UK Life Sciences Minister George Freeman MP said: “Stunning advances in imaging and informatics are opening up new ways to diagnose, treat and potentially prevent diseases like dementia, heart disease and cancer.” For Professor Paul Matthews, Head of the Division of Brain Sciences at Imperial College London, the samples will offer invaluable help for scientists investigating dementia. Prof Matthews, who chairs the group of academic experts who have been supporting UK Biobank, said: “One of the crucial questions we can start to answer is, what happens in the brain years before dementia, stroke or other disorders are diagnosed? Can we understand it and find new ways to treat or prevent the onset? Scientists will also be better able to discover how brain diseases such as depression, stroke or Alzheimer’s disease are affected by our genes, environments and lifestyles.
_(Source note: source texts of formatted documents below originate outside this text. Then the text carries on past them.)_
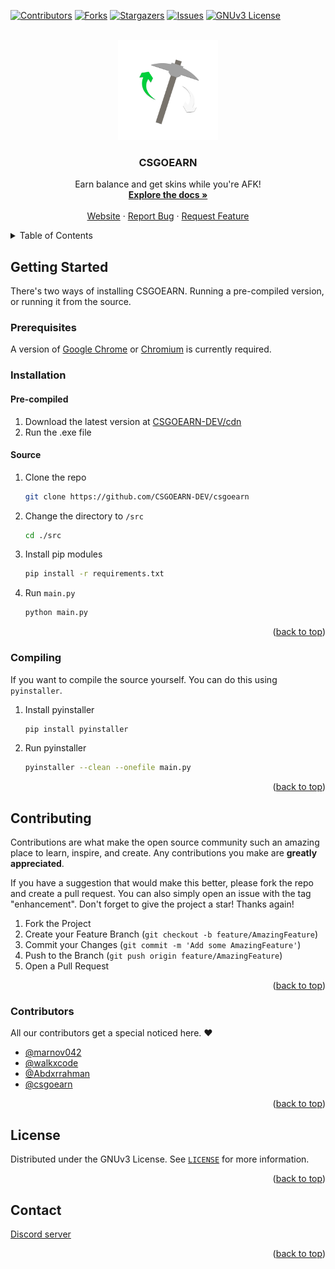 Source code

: <div id="top"></div>

[![Contributors][contributors-shield]](#contributers)
[![Forks][forks-shield]][forks-url]
[![Stargazers][stars-shield]][stars-url]
[![Issues][issues-shield]][issues-url]
[![GNUv3 License][license-shield]][license-url]



<!-- PROJECT LOGO -->
<br />
<div align="center">
  <a href="https://github.com/CSGOEARN-DEV/csgoearn">
    <img src="assets/icon.png" alt="Logo" height="160">
  </a>

<h3 align="center">CSGOEARN</h3>

  <p align="center">
    Earn balance and get skins while you're AFK!
    <br />
    <a href="#getting-started"><strong>Explore the docs »</strong></a>
    <br />
    <br />
    <a href="https://csgoearn.xyz">Website</a>
    ·
    <a href="https://github.com/github_username/CSGOEARN-DEV/csgoearn">Report Bug</a>
    ·
    <a href="https://github.com/CSGOEARN-DEV/csgoearn/issues">Request Feature</a>
  </p>
</div>



<!-- TABLE OF CONTENTS -->
<details>
  <summary>Table of Contents</summary>
  <ol>
    <li>
      <a href="#getting-started">Getting Started</a>
      <ul>
        <li><a href="#prerequisites">Prerequisites</a></li>
        <li><a href="#installation">Installation</a></li>
        <ul>
          <li><a href="#pre-compiled">Pre-compiled</a></li>
          <li><a href="#source">Source</a></li>
          <li><a href="#compiling">Compiling</a></li>
        </ul>
      </ul>
    </li>
    <li><a href="#contributing">Contributing</a></li>
    <ul>
      <li><a href="#contributors">Contributors</a></li>
    </ul>
    <li><a href="#license">License</a></li>
    <li><a href="#contact">Contact</a></li>
  </ol>
</details>


<!-- GETTING STARTED -->
## Getting Started

There's two ways of installing CSGOEARN. Running a pre-compiled version, or running it from the source.

### Prerequisites

A version of [Google Chrome](https://www.google.com/chrome/index.html) or [Chromium](https://www.chromium.org/getting-involved/download-chromium/) is currently required.


### Installation

#### Pre-compiled
1. Download the latest version at [CSGOEARN-DEV/cdn](https://github.com/CSGOEARN-DEV/cdn/releases/latest)
2. Run the .exe file

#### Source

1. Clone the repo
   ```sh
   git clone https://github.com/CSGOEARN-DEV/csgoearn
   ```
2. Change the directory to `/src`
   ```sh
   cd ./src
   ```

3. Install pip modules
   ```sh
   pip install -r requirements.txt
   ```
4. Run `main.py`
   ```sh
   python main.py
   ```

<p align="right">(<a href="#top">back to top</a>)</p>

### Compiling
If  you want to compile the source yourself. You can do this using `pyinstaller`.

1. Install pyinstaller
    ```sh
    pip install pyinstaller
    ```
2. Run pyinstaller
    ```sh
    pyinstaller --clean --onefile main.py
    ```

<p align="right">(<a href="#top">back to top</a>)</p>

<!-- CONTRIBUTING -->
## Contributing

Contributions are what make the open source community such an amazing place to learn, inspire, and create. Any contributions you make are **greatly appreciated**.

If you have a suggestion that would make this better, please fork the repo and create a pull request. You can also simply open an issue with the tag "enhancement".
Don't forget to give the project a star! Thanks again!

1. Fork the Project
2. Create your Feature Branch (`git checkout -b feature/AmazingFeature`)
3. Commit your Changes (`git commit -m 'Add some AmazingFeature'`)
4. Push to the Branch (`git push origin feature/AmazingFeature`)
5. Open a Pull Request

<p align="right">(<a href="#top">back to top</a>)</p>

### Contributors

All our contributors get a special noticed here. ❤️
- [@marnov042](https://github.com/marnov042)
- [@walkxcode](https://github.com/walkxcode)
- [@Abdxrrahman](https://github.com/Abdxrrahman)
- [@csgoearn](https://github.com/csgoearn)


<p align="right">(<a href="#top">back to top</a>)</p>



<!-- LICENSE -->
## License

Distributed under the GNUv3 License. See [`LICENSE`](LICENSE) for more information.

<p align="right">(<a href="#top">back to top</a>)</p>



<!-- CONTACT -->
## Contact

[Discord server](https://discord.gg/3qA7U9X7GF)

<p align="right">(<a href="#top">back to top</a>)</p>



<!-- MARKDOWN LINKS & IMAGES -->
<!-- https://www.markdownguide.org/basic-syntax/#reference-style-links -->
[contributors-shield]: https://img.shields.io/github/contributors/CSGOEARN-DEV/csgoearn.svg?style=for-the-badge
[forks-shield]: https://img.shields.io/github/forks/CSGOEARN-DEV/csgoearn.svg?style=for-the-badge
[forks-url]: https://github.com/CSGOEARN-DEV/csgoearn/network/members
[stars-shield]: https://img.shields.io/github/stars/CSGOEARN-DEV/csgoearn.svg?style=for-the-badge
[stars-url]: https://github.com/CSGOEARN-DEV/csgoearn/stargazers
[issues-shield]: https://img.shields.io/github/issues/CSGOEARN-DEV/csgoearn.svg?style=for-the-badge
[issues-url]: https://github.com/CSGOEARN-DEV/csgoearn/issues
[license-shield]: https://img.shields.io/github/license/CSGOEARN-DEV/csgoearn.svg?style=for-the-badge
[license-url]: https://github.com/CSGOEARN-DEV/csgoearn/blob/master/LICENSE.txt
“The availability of so much imaging data will help put the findings from smaller but important imaging studies already undertaken in context. Researchers can now test ideas quickly, armed with no more than a good idea, appropriate software and access to the necessary computational resource.” His views are echoed by Professor Stephen Smith, of the Oxford University Centre for Functional MRI of the Brain, who leads the brain imaging component of the study.

He said: “UK Biobank will be by far the largest brain imaging study ever conducted. It will not only provide valuable insight into common conditions like dementia, but also capture early markers of more rare neurological disorders like motor neuron disease. We aim to discover new early signs and risk factors of disease, in the hope that earlier targeted treatment, or changes in lifestyle, could prevent major diseases from ever happening.” One of the other areas in which biobanking will provide invaluable is research into conditions that affect bone strength. Nicholas Harvey, Professor of Rheumatology and Clinical Epidemiology at the Medical Research Council (MRC) Lifecourse Epidemiology Unit, at the University of Southampton, leads the musculoskeletal component. Prof Harvey said he hoped that the study will help prevent the huge number of broken bones resulting from osteoporosis (thinning of the bones), which costs the UK economy more than £3 billion a year.
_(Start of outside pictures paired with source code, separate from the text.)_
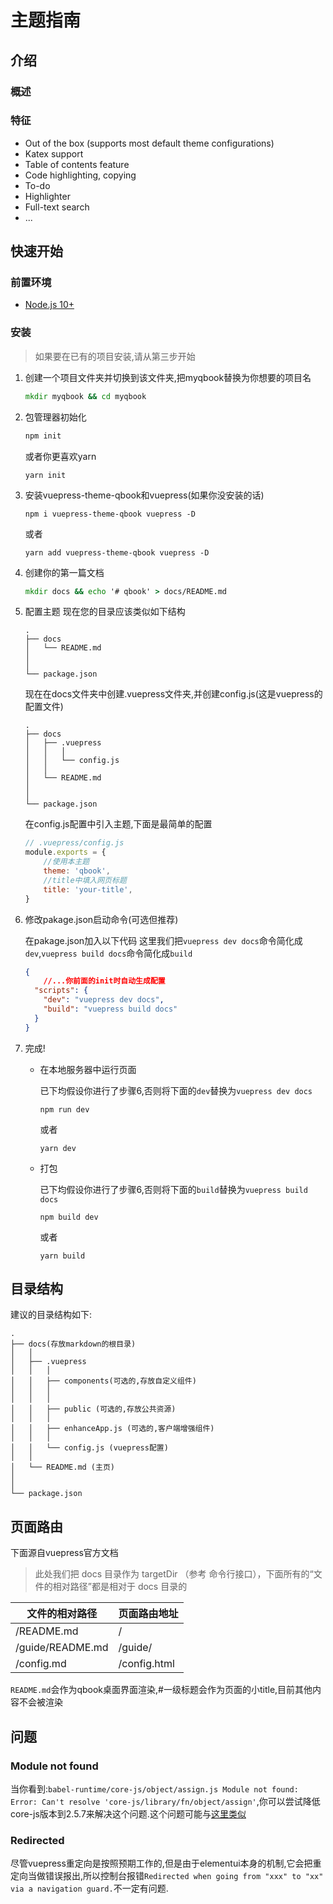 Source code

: # 主题指南
## 介绍
### 概述

### 特征
- Out of the box (supports most default theme configurations)
- Katex support
- Table of contents feature
- Code highlighting, copying
- To-do
- Highlighter
- Full-text search
- ...

## 快速开始
### 前置环境
- [Node.js 10+](https://nodejs.org/en)

### 安装
> 如果要在已有的项目安装,请从第三步开始
1. 创建一个项目文件夹并切换到该文件夹,把myqbook替换为你想要的项目名
    ```cmd
    mkdir myqbook && cd myqbook
    ```
2. 包管理器初始化


    ```sh
    npm init
    ```

    或者你更喜欢yarn  

    ```
    yarn init 
    ```
3. 安装vuepress-theme-qbook和vuepress(如果你没安装的话)
    ```
    npm i vuepress-theme-qbook vuepress -D
    ```

    或者

    ```
    yarn add vuepress-theme-qbook vuepress -D
    ```
4. 创建你的第一篇文档
    ```cmd
    mkdir docs && echo '# qbook' > docs/README.md
    ```
5. 配置主题
    现在您的目录应该类似如下结构
     ```
    .
    ├── docs
    │   └── README.md
    │   
    │ 
    └── package.json
    ```
    现在在docs文件夹中创建.vuepress文件夹,并创建config.js(这是vuepress的配置文件)
    ```
    .
    ├── docs
    │   ├── .vuepress 
    │   │   │
    │   │   └── config.js
    │   │ 
    │   └── README.md
    │   
    │ 
    └── package.json
    ```
    在config.js配置中引入主题,下面是最简单的配置
    ```js
    // .vuepress/config.js
    module.exports = {
        //使用本主题
        theme: 'qbook',
        //title中填入网页标题
        title: 'your-title',
    }
    ```
6. 修改pakage.json启动命令(可选但推荐)
   
   在pakage.json加入以下代码
   这里我们把`vuepress dev docs`命令简化成`dev`,`vuepress build docs`命令简化成`build`
   
    ```json
    {
        //...你前面的init时自动生成配置
      "scripts": {
        "dev": "vuepress dev docs",
        "build": "vuepress build docs"
      }
    }
    ```

7. 完成!
   - 在本地服务器中运行页面

        已下均假设你进行了步骤6,否则将下面的`dev`替换为`vuepress dev docs`

        ```
        npm run dev
        ```
        或者
        ```
        yarn dev
        ```
   - 打包

        已下均假设你进行了步骤6,否则将下面的`build`替换为`vuepress build docs`

        ```
        npm build dev
        ```
        或者
        ```
        yarn build
        ```
 
## 目录结构
建议的目录结构如下:
```
.
├── docs(存放markdown的根目录)
│   │   
│   ├── .vuepress 
│   │   │
│   │   ├── components(可选的,存放自定义组件)
│   │   │
│   │   │
│   │   ├── public (可选的,存放公共资源)
│   │   │
│   │   ├── enhanceApp.js (可选的,客户端增强组件)
│   │   │
│   │   └── config.js (vuepress配置)
│   │ 
│   └── README.md (主页)
│   
│ 
└── package.json
```
## 页面路由

下面源自vuepress官方文档

> 此处我们把 docs 目录作为 targetDir （参考 命令行接口），下面所有的“文件的相对路径”都是相对于 docs 目录的

|文件的相对路径	   |页面路由地址  |
| ---              | ---          |
|/README.md	       |   /          |
|/guide/README.md  |  /guide/     | 
|/config.md	       | /config.html |

`README.md`会作为qbook桌面界面渲染,#一级标题会作为页面的小title,目前其他内容不会被渲染


## 问题
### Module not found
当你看到:`babel-runtime/core-js/object/assign.js Module not found: Error: Can't resolve 'core-js/library/fn/object/assign'`,你可以尝试降低core-js版本到2.5.7来解决这个问题.这个问题可能与[这里类似](https://stackoverflow.com/questions/55308769/module-not-found-error-cant-resolve-core-js-es6#:~:text=To%20resolve%20this%20error%2C%20you%20can%20downgrade%20the,In%20my%20case%2C%20with%20Angular%2C%20this%20works%20ok.)

### Redirected
尽管vuepress重定向是按照预期工作的,但是由于elementui本身的机制,它会把重定向当做错误报出,所以控制台报错`Redirected when going from "xxx" to "xx" via a navigation guard.`不一定有问题.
He said: “The really exciting thing about these imaging data is that we will have the opportunity to study bone mass and determinants of osteoporosis in relation to other common chronic non-communicable diseases such as diabetes, atherosclerosis, hypertension, dementia, and sarcopenia (muscle loss). This is a unique research opportunity and promises to deliver ground breaking scientific information.” Biobanking samples also cast new light on heart conditions, according to Professor Steffen Petersen, of Barts Heart Centre and Queen Mary University of London, who led the development of the heart imaging protocol. He said: “This imaging study offers us real insight into the heart itself on a scale hitherto impossible to imagine. This is a fantastic resource for researchers both in the UK and overseas. I know many who can’t wait to see the data and start using it to improve health.”
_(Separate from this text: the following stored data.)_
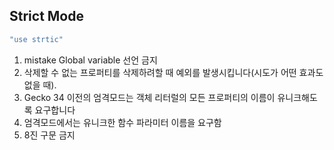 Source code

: 
## Strict Mode

```js
"use strtic"
```

1.  mistake Global variable 선언 금지
2. 삭제할 수 없는 프로퍼티를 삭제하려할 때 예외를 발생시킵니다(시도가 어떤 효과도 없을 때).
3.  Gecko 34 이전의 엄격모드는 객체 리터럴의 모든 프로퍼티의 이름이 유니크해도록 요구합니다
4. 엄격모드에서는 유니크한 함수 파라미터 이름을 요구함
5. 8진 구문 금지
Professor Jeremy Pearson, Associate Medical Director at the BHF, which funded the pilot project of the heart imaging protocol, said: “These scans will allow researchers to investigate heart health in greater detail than has ever been done before. This study could not only help us to better prevent and treat heart disease in the future but make current MRI techniques for scanning the heart faster and more effective. Improving diagnosis of heart disease will save lives by driving earlier and more targeted treatment to prevent heart attacks.” To drive forward the programme, an initial study of 8,000 participants has just been completed at a purpose-built scanning facility at UK Biobank’s headquarters in Stockport, which is now being used for the main study.  The people scanned do not receive any feedback about their health, unless potentially serious abnormalities are spotted during the imaging.